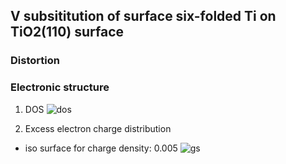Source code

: ## V subsititution of surface six-folded Ti on TiO2(110) surface
### Distortion

### Electronic structure
1. DOS
![dos](http://wx2.sinaimg.cn/mw690/006VaKrygy1fxw7r7ilm2j31400u07au.jpg)

2. Excess electron charge distribution
- iso surface for charge density: 0.005
![gs](http://wx1.sinaimg.cn/mw690/006VaKrygy1fxw7r806slj31kw0srabo.jpg)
____________
Exercise objective: Transcribe the listing exactly, skipping pictures.

Task result:
Source code

: ## V subsititution of surface six-folded Ti on TiO2(110) surface
### Distortion

### Electronic structure
1. DOS
![dos](http://wx2.sinaimg.cn/mw690/006VaKrygy1fxw7r7ilm2j31400u07au.jpg)

2. Excess electron charge distribution
- iso surface for charge density: 0.005
![gs](http://wx1.sinaimg.cn/mw690/006VaKrygy1fxw7r806slj31kw0srabo.jpg)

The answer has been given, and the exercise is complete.